= Aim of the task =
Pick every line out of the entries below that holds the string "Mantis", and report them.

= Supplied entries =
--------------------
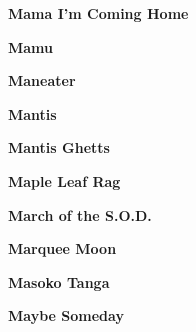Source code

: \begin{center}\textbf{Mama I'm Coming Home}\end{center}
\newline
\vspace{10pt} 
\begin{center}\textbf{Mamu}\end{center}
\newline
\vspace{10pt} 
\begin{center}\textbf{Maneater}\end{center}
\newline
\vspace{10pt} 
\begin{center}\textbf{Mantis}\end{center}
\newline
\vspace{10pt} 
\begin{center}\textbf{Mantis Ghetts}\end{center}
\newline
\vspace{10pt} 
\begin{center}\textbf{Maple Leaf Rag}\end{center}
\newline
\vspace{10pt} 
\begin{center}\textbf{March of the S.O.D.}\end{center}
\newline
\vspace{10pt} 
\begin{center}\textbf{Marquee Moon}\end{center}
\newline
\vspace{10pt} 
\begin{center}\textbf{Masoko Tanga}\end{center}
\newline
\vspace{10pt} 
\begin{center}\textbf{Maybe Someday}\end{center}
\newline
--------------------
= Result for this task =
\begin{center}\textbf{Mantis}\end{center}
\begin{center}\textbf{Mantis Ghetts}\end{center}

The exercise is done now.